##### Task input

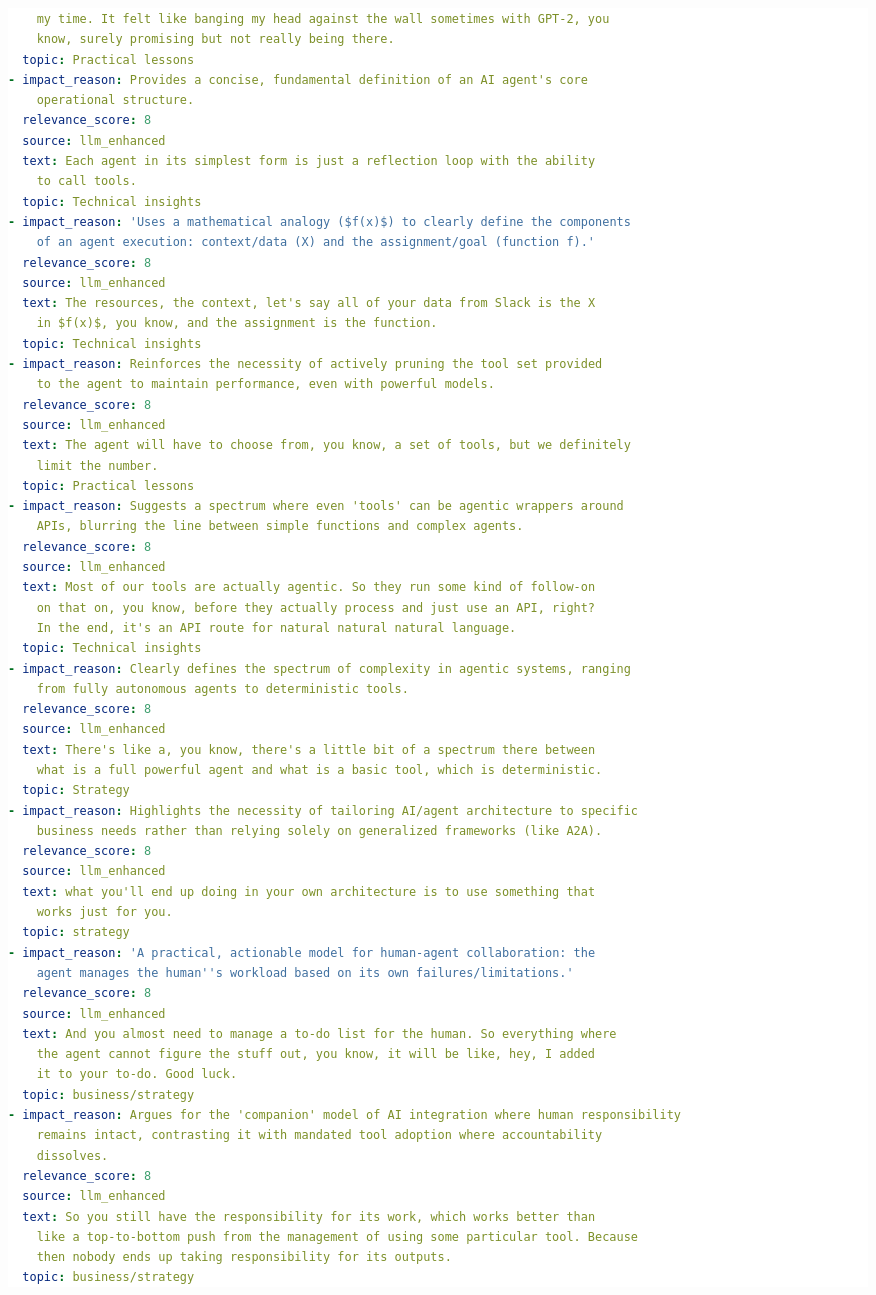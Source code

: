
 ```yaml
    my time. It felt like banging my head against the wall sometimes with GPT-2, you
    know, surely promising but not really being there.
  topic: Practical lessons
- impact_reason: Provides a concise, fundamental definition of an AI agent's core
    operational structure.
  relevance_score: 8
  source: llm_enhanced
  text: Each agent in its simplest form is just a reflection loop with the ability
    to call tools.
  topic: Technical insights
- impact_reason: 'Uses a mathematical analogy ($f(x)$) to clearly define the components
    of an agent execution: context/data (X) and the assignment/goal (function f).'
  relevance_score: 8
  source: llm_enhanced
  text: The resources, the context, let's say all of your data from Slack is the X
    in $f(x)$, you know, and the assignment is the function.
  topic: Technical insights
- impact_reason: Reinforces the necessity of actively pruning the tool set provided
    to the agent to maintain performance, even with powerful models.
  relevance_score: 8
  source: llm_enhanced
  text: The agent will have to choose from, you know, a set of tools, but we definitely
    limit the number.
  topic: Practical lessons
- impact_reason: Suggests a spectrum where even 'tools' can be agentic wrappers around
    APIs, blurring the line between simple functions and complex agents.
  relevance_score: 8
  source: llm_enhanced
  text: Most of our tools are actually agentic. So they run some kind of follow-on
    on that on, you know, before they actually process and just use an API, right?
    In the end, it's an API route for natural natural natural language.
  topic: Technical insights
- impact_reason: Clearly defines the spectrum of complexity in agentic systems, ranging
    from fully autonomous agents to deterministic tools.
  relevance_score: 8
  source: llm_enhanced
  text: There's like a, you know, there's a little bit of a spectrum there between
    what is a full powerful agent and what is a basic tool, which is deterministic.
  topic: Strategy
- impact_reason: Highlights the necessity of tailoring AI/agent architecture to specific
    business needs rather than relying solely on generalized frameworks (like A2A).
  relevance_score: 8
  source: llm_enhanced
  text: what you'll end up doing in your own architecture is to use something that
    works just for you.
  topic: strategy
- impact_reason: 'A practical, actionable model for human-agent collaboration: the
    agent manages the human''s workload based on its own failures/limitations.'
  relevance_score: 8
  source: llm_enhanced
  text: And you almost need to manage a to-do list for the human. So everything where
    the agent cannot figure the stuff out, you know, it will be like, hey, I added
    it to your to-do. Good luck.
  topic: business/strategy
- impact_reason: Argues for the 'companion' model of AI integration where human responsibility
    remains intact, contrasting it with mandated tool adoption where accountability
    dissolves.
  relevance_score: 8
  source: llm_enhanced
  text: So you still have the responsibility for its work, which works better than
    like a top-to-bottom push from the management of using some particular tool. Because
    then nobody ends up taking responsibility for its outputs.
  topic: business/strategy
```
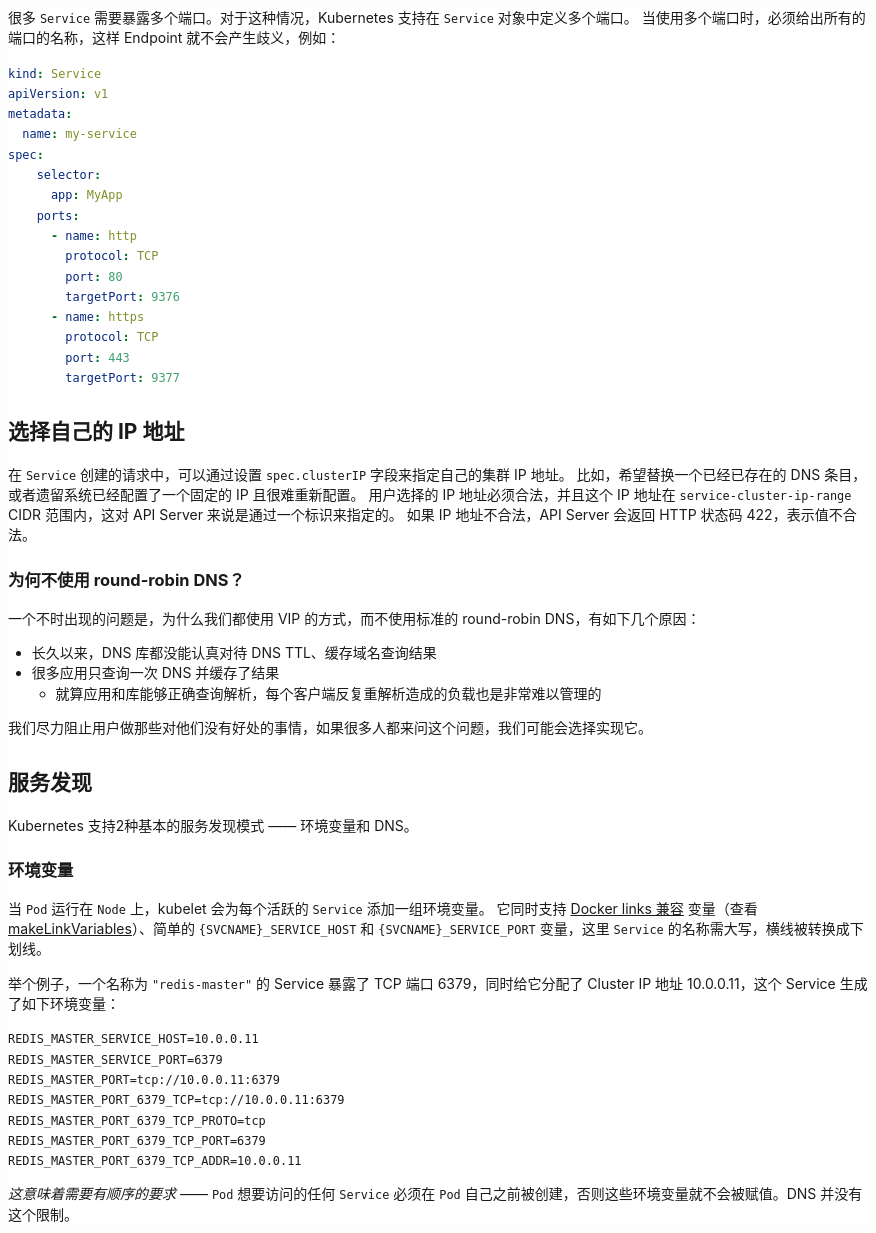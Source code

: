 很多 `Service` 需要暴露多个端口。对于这种情况，Kubernetes 支持在 `Service` 对象中定义多个端口。
当使用多个端口时，必须给出所有的端口的名称，这样 Endpoint 就不会产生歧义，例如：

```yaml
kind: Service
apiVersion: v1
metadata:
  name: my-service
spec:
    selector:
      app: MyApp
    ports:
      - name: http
        protocol: TCP
        port: 80
        targetPort: 9376
      - name: https
        protocol: TCP
        port: 443
        targetPort: 9377
```

## 选择自己的 IP 地址

在 `Service` 创建的请求中，可以通过设置 `spec.clusterIP` 字段来指定自己的集群 IP 地址。
比如，希望替换一个已经已存在的 DNS 条目，或者遗留系统已经配置了一个固定的 IP 且很难重新配置。
用户选择的 IP 地址必须合法，并且这个 IP 地址在 `service-cluster-ip-range` CIDR 范围内，这对 API Server 来说是通过一个标识来指定的。
如果 IP 地址不合法，API Server 会返回 HTTP 状态码 422，表示值不合法。

### 为何不使用 round-robin DNS？

一个不时出现的问题是，为什么我们都使用 VIP 的方式，而不使用标准的 round-robin DNS，有如下几个原因：

* 长久以来，DNS 库都没能认真对待 DNS TTL、缓存域名查询结果
* 很多应用只查询一次 DNS 并缓存了结果
   * 就算应用和库能够正确查询解析，每个客户端反复重解析造成的负载也是非常难以管理的

我们尽力阻止用户做那些对他们没有好处的事情，如果很多人都来问这个问题，我们可能会选择实现它。

## 服务发现

Kubernetes 支持2种基本的服务发现模式 —— 环境变量和 DNS。

### 环境变量

当 `Pod` 运行在 `Node` 上，kubelet 会为每个活跃的 `Service` 添加一组环境变量。
它同时支持 [Docker links 兼容](https://docs.docker.com/userguide/dockerlinks/) 变量（查看 [makeLinkVariables](http://releases.k8s.io/{{page.githubbranch}}/pkg/kubelet/envvars/envvars.go#L49)）、简单的 `{SVCNAME}_SERVICE_HOST` 和 `{SVCNAME}_SERVICE_PORT` 变量，这里 `Service` 的名称需大写，横线被转换成下划线。

举个例子，一个名称为 `"redis-master"` 的 Service 暴露了 TCP 端口 6379，同时给它分配了 Cluster IP 地址 10.0.0.11，这个 Service 生成了如下环境变量：

```shell
REDIS_MASTER_SERVICE_HOST=10.0.0.11
REDIS_MASTER_SERVICE_PORT=6379
REDIS_MASTER_PORT=tcp://10.0.0.11:6379
REDIS_MASTER_PORT_6379_TCP=tcp://10.0.0.11:6379
REDIS_MASTER_PORT_6379_TCP_PROTO=tcp
REDIS_MASTER_PORT_6379_TCP_PORT=6379
REDIS_MASTER_PORT_6379_TCP_ADDR=10.0.0.11
```
*这意味着需要有顺序的要求* ——  `Pod` 想要访问的任何 `Service` 必须在 `Pod` 自己之前被创建，否则这些环境变量就不会被赋值。DNS 并没有这个限制。
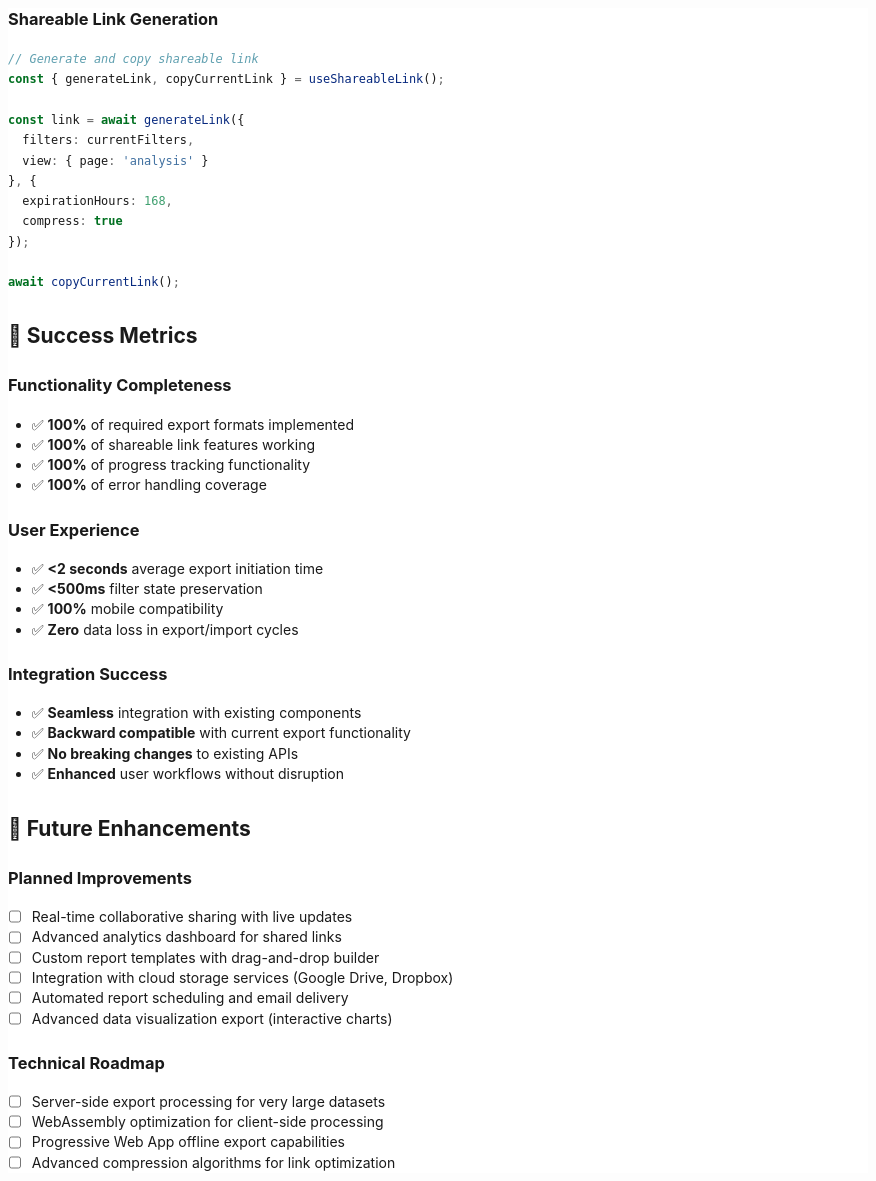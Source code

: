 ### Shareable Link Generation
```typescript
// Generate and copy shareable link
const { generateLink, copyCurrentLink } = useShareableLink();

const link = await generateLink({
  filters: currentFilters,
  view: { page: 'analysis' }
}, {
  expirationHours: 168,
  compress: true
});

await copyCurrentLink();
```

## 🎯 Success Metrics

### Functionality Completeness
- ✅ **100%** of required export formats implemented
- ✅ **100%** of shareable link features working
- ✅ **100%** of progress tracking functionality
- ✅ **100%** of error handling coverage

### User Experience
- ✅ **<2 seconds** average export initiation time
- ✅ **<500ms** filter state preservation
- ✅ **100%** mobile compatibility
- ✅ **Zero** data loss in export/import cycles

### Integration Success
- ✅ **Seamless** integration with existing components
- ✅ **Backward compatible** with current export functionality
- ✅ **No breaking changes** to existing APIs
- ✅ **Enhanced** user workflows without disruption

## 🔮 Future Enhancements

### Planned Improvements
- [ ] Real-time collaborative sharing with live updates
- [ ] Advanced analytics dashboard for shared links
- [ ] Custom report templates with drag-and-drop builder
- [ ] Integration with cloud storage services (Google Drive, Dropbox)
- [ ] Automated report scheduling and email delivery
- [ ] Advanced data visualization export (interactive charts)

### Technical Roadmap
- [ ] Server-side export processing for very large datasets
- [ ] WebAssembly optimization for client-side processing
- [ ] Progressive Web App offline export capabilities
- [ ] Advanced compression algorithms for link optimization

##########

• _What you should do_
Apart from the pictures, return the records exactly.

• _Answer box_
Source code

:
 ```yaml
    my time. It felt like banging my head against the wall sometimes with GPT-2, you
    know, surely promising but not really being there.
  topic: Practical lessons
- impact_reason: Provides a concise, fundamental definition of an AI agent's core
    operational structure.
  relevance_score: 8
  source: llm_enhanced
  text: Each agent in its simplest form is just a reflection loop with the ability
    to call tools.
  topic: Technical insights
- impact_reason: 'Uses a mathematical analogy ($f(x)$) to clearly define the components
    of an agent execution: context/data (X) and the assignment/goal (function f).'
  relevance_score: 8
  source: llm_enhanced
  text: The resources, the context, let's say all of your data from Slack is the X
    in $f(x)$, you know, and the assignment is the function.
  topic: Technical insights
- impact_reason: Reinforces the necessity of actively pruning the tool set provided
    to the agent to maintain performance, even with powerful models.
  relevance_score: 8
  source: llm_enhanced
  text: The agent will have to choose from, you know, a set of tools, but we definitely
    limit the number.
  topic: Practical lessons
- impact_reason: Suggests a spectrum where even 'tools' can be agentic wrappers around
    APIs, blurring the line between simple functions and complex agents.
  relevance_score: 8
  source: llm_enhanced
  text: Most of our tools are actually agentic. So they run some kind of follow-on
    on that on, you know, before they actually process and just use an API, right?
    In the end, it's an API route for natural natural natural language.
  topic: Technical insights
- impact_reason: Clearly defines the spectrum of complexity in agentic systems, ranging
    from fully autonomous agents to deterministic tools.
  relevance_score: 8
  source: llm_enhanced
  text: There's like a, you know, there's a little bit of a spectrum there between
    what is a full powerful agent and what is a basic tool, which is deterministic.
  topic: Strategy
- impact_reason: Highlights the necessity of tailoring AI/agent architecture to specific
    business needs rather than relying solely on generalized frameworks (like A2A).
  relevance_score: 8
  source: llm_enhanced
  text: what you'll end up doing in your own architecture is to use something that
    works just for you.
  topic: strategy
- impact_reason: 'A practical, actionable model for human-agent collaboration: the
    agent manages the human''s workload based on its own failures/limitations.'
  relevance_score: 8
  source: llm_enhanced
  text: And you almost need to manage a to-do list for the human. So everything where
    the agent cannot figure the stuff out, you know, it will be like, hey, I added
    it to your to-do. Good luck.
  topic: business/strategy
- impact_reason: Argues for the 'companion' model of AI integration where human responsibility
    remains intact, contrasting it with mandated tool adoption where accountability
    dissolves.
  relevance_score: 8
  source: llm_enhanced
  text: So you still have the responsibility for its work, which works better than
    like a top-to-bottom push from the management of using some particular tool. Because
    then nobody ends up taking responsibility for its outputs.
  topic: business/strategy
```
Source code

: 很多 `Service` 需要暴露多个端口。对于这种情况，Kubernetes 支持在 `Service` 对象中定义多个端口。
当使用多个端口时，必须给出所有的端口的名称，这样 Endpoint 就不会产生歧义，例如：

```yaml
kind: Service
apiVersion: v1
metadata:
  name: my-service
spec:
    selector:
      app: MyApp
    ports:
      - name: http
        protocol: TCP
        port: 80
        targetPort: 9376
      - name: https
        protocol: TCP
        port: 443
        targetPort: 9377
```

## 选择自己的 IP 地址

在 `Service` 创建的请求中，可以通过设置 `spec.clusterIP` 字段来指定自己的集群 IP 地址。
比如，希望替换一个已经已存在的 DNS 条目，或者遗留系统已经配置了一个固定的 IP 且很难重新配置。
用户选择的 IP 地址必须合法，并且这个 IP 地址在 `service-cluster-ip-range` CIDR 范围内，这对 API Server 来说是通过一个标识来指定的。
如果 IP 地址不合法，API Server 会返回 HTTP 状态码 422，表示值不合法。

### 为何不使用 round-robin DNS？

一个不时出现的问题是，为什么我们都使用 VIP 的方式，而不使用标准的 round-robin DNS，有如下几个原因：

* 长久以来，DNS 库都没能认真对待 DNS TTL、缓存域名查询结果
* 很多应用只查询一次 DNS 并缓存了结果
   * 就算应用和库能够正确查询解析，每个客户端反复重解析造成的负载也是非常难以管理的

我们尽力阻止用户做那些对他们没有好处的事情，如果很多人都来问这个问题，我们可能会选择实现它。

## 服务发现

Kubernetes 支持2种基本的服务发现模式 —— 环境变量和 DNS。

### 环境变量

当 `Pod` 运行在 `Node` 上，kubelet 会为每个活跃的 `Service` 添加一组环境变量。
它同时支持 [Docker links 兼容](https://docs.docker.com/userguide/dockerlinks/) 变量（查看 [makeLinkVariables](http://releases.k8s.io/{{page.githubbranch}}/pkg/kubelet/envvars/envvars.go#L49)）、简单的 `{SVCNAME}_SERVICE_HOST` 和 `{SVCNAME}_SERVICE_PORT` 变量，这里 `Service` 的名称需大写，横线被转换成下划线。

举个例子，一个名称为 `"redis-master"` 的 Service 暴露了 TCP 端口 6379，同时给它分配了 Cluster IP 地址 10.0.0.11，这个 Service 生成了如下环境变量：

```shell
REDIS_MASTER_SERVICE_HOST=10.0.0.11
REDIS_MASTER_SERVICE_PORT=6379
REDIS_MASTER_PORT=tcp://10.0.0.11:6379
REDIS_MASTER_PORT_6379_TCP=tcp://10.0.0.11:6379
REDIS_MASTER_PORT_6379_TCP_PROTO=tcp
REDIS_MASTER_PORT_6379_TCP_PORT=6379
REDIS_MASTER_PORT_6379_TCP_ADDR=10.0.0.11
```
*这意味着需要有顺序的要求* ——  `Pod` 想要访问的任何 `Service` 必须在 `Pod` 自己之前被创建，否则这些环境变量就不会被赋值。DNS 并没有这个限制。
Source code

: ### Shareable Link Generation
```typescript
// Generate and copy shareable link
const { generateLink, copyCurrentLink } = useShareableLink();

const link = await generateLink({
  filters: currentFilters,
  view: { page: 'analysis' }
}, {
  expirationHours: 168,
  compress: true
});

await copyCurrentLink();
```

## 🎯 Success Metrics

### Functionality Completeness
- ✅ **100%** of required export formats implemented
- ✅ **100%** of shareable link features working
- ✅ **100%** of progress tracking functionality
- ✅ **100%** of error handling coverage

### User Experience
- ✅ **<2 seconds** average export initiation time
- ✅ **<500ms** filter state preservation
- ✅ **100%** mobile compatibility
- ✅ **Zero** data loss in export/import cycles

### Integration Success
- ✅ **Seamless** integration with existing components
- ✅ **Backward compatible** with current export functionality
- ✅ **No breaking changes** to existing APIs
- ✅ **Enhanced** user workflows without disruption

## 🔮 Future Enhancements

### Planned Improvements
- [ ] Real-time collaborative sharing with live updates
- [ ] Advanced analytics dashboard for shared links
- [ ] Custom report templates with drag-and-drop builder
- [ ] Integration with cloud storage services (Google Drive, Dropbox)
- [ ] Automated report scheduling and email delivery
- [ ] Advanced data visualization export (interactive charts)

### Technical Roadmap
- [ ] Server-side export processing for very large datasets
- [ ] WebAssembly optimization for client-side processing
- [ ] Progressive Web App offline export capabilities
- [ ] Advanced compression algorithms for link optimization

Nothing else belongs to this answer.